Friday, October 30, 2009

The annual flood drill - Nov to Jan

The land that I farm is in the flood plain, the 100 year flood plain, to be specific.    That means that every 100 years the entire flood plain fills up with water.  But it doesn't mean that you're safe on any given year, because we've been having 100 year floods every 3 or 4 years recently. 

What it means to me is that I have to have on hand enough trailers and transportation to move all of my livestock off the island if the dike around the island fails, and I have to be able to do that in 4 to 6 hours.  The island fills in about 10 hours.  Once the island fills it's filled for 2 to 4 months, until they can pump the water out.  

So I spent part of the day today moving all of the implements that can't be underwater towards the road, and arranging them so that they'd be easily loaded, and then re-arranging the electric fences around the pig area so that I could more-easily herd the pigs. 

Next step is to make sure that all of the trailers are in working order, and that usually means a day or two of messing around with the lights and checking the tires and bearings for wear and tear. 

The long-range weather guesses for this year is that it'll be dryer than normal, but I've learned to be skeptical about long range forecasts. 


MMP said...

That's quite a thing to have hanging over your head. I was reading your blog last winter when you went through a near flood event, but I don't remember that you evacuated.
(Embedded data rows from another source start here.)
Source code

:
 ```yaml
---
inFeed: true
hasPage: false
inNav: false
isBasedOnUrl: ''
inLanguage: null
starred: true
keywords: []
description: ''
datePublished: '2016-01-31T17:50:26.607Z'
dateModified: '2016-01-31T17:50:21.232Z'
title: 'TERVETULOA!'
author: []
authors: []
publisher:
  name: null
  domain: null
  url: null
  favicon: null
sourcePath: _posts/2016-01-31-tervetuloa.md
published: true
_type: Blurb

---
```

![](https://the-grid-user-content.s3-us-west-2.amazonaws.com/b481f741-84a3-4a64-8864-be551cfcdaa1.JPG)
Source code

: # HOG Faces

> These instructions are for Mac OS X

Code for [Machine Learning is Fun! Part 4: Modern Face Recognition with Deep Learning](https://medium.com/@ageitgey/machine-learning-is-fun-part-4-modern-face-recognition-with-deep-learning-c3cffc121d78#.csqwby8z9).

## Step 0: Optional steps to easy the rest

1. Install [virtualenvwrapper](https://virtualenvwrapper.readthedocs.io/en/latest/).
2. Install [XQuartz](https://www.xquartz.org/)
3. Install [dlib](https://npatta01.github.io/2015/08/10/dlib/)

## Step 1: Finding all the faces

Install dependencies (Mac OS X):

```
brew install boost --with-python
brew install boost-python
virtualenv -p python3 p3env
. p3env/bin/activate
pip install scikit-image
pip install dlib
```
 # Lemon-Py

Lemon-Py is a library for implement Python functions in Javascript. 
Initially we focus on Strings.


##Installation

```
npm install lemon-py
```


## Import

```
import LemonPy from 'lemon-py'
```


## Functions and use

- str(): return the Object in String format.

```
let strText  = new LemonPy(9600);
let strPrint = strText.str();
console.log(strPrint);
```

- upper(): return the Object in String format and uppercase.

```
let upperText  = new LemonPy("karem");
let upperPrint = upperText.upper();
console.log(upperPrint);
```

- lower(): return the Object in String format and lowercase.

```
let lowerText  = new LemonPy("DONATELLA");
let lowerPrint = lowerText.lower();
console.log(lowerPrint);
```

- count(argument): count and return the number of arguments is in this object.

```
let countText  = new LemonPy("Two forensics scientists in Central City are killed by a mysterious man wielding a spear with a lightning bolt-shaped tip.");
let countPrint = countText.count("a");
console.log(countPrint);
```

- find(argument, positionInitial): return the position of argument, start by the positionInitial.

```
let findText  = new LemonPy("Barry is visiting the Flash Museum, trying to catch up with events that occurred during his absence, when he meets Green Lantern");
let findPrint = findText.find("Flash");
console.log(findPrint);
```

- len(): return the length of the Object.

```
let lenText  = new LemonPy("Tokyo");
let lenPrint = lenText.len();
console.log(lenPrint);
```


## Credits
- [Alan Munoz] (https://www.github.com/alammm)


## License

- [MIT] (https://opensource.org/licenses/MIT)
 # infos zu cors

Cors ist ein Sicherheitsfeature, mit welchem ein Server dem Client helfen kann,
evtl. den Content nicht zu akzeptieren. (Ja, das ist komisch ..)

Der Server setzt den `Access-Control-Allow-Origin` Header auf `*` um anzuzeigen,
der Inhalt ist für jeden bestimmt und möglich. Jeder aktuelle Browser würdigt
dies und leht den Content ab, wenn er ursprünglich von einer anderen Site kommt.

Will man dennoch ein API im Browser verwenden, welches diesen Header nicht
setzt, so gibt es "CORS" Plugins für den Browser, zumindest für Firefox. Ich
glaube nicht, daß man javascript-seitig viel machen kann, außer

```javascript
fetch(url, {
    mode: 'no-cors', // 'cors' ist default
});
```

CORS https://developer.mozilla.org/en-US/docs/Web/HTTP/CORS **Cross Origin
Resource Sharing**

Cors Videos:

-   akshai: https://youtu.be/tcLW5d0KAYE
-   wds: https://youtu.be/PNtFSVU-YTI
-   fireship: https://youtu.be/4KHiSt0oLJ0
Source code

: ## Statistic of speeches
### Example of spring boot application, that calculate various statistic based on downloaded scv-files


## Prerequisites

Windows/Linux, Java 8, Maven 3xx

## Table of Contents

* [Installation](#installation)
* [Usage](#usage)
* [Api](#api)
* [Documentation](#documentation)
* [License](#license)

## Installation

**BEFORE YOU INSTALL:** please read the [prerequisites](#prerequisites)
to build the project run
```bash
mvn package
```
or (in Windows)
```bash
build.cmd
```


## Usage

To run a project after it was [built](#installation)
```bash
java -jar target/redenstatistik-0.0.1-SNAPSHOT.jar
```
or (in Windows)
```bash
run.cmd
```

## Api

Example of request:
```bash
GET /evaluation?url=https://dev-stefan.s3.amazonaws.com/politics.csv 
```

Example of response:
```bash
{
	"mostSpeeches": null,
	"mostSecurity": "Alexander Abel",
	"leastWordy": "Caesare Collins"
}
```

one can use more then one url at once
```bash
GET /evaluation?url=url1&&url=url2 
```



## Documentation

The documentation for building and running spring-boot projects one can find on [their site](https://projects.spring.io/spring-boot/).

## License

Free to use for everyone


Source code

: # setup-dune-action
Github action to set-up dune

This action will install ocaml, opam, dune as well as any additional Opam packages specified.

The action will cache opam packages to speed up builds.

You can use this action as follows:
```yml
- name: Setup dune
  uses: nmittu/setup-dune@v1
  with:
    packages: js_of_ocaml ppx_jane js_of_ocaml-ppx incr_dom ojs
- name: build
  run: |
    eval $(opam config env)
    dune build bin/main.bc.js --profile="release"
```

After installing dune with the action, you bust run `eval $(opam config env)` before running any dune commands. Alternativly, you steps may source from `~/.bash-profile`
Where would you evacuate your animals to? Do you have any high ground where you could perch equipment?

I think you mentioned recently that you are looking at buying another 40 acres. Is that off island?

Bruce King said...

Last January the dike did break, and we did load all of the animals on trailers, and then we sat there, my brother, two helpers adn I, and watched the water rise and the dump trucks rush rock into the dike. It was that close.

I didn't write it up because I was terribly busy herding animals onto trailers and so on. Couldn't write.

The only reason that the island didn't flood is that the dike broke during an outgoing tide, so we had 6 hours of water going down to plug the hole. Had it broken on the other side of the tide I don't think that they would have been able to plug it.

The risk of flood is very real.

Dave said...

Good luck, I think you will need it. This from todays paper.

On Ebey Island, a section of levee about the length of a football field still needs repairs, Anderson said.

Fixing the levee according to county rules would have bankrupted the diking district, he said. If the waters rise, the district will have to fight flooding. A pile of rocks has been assembled, just in case.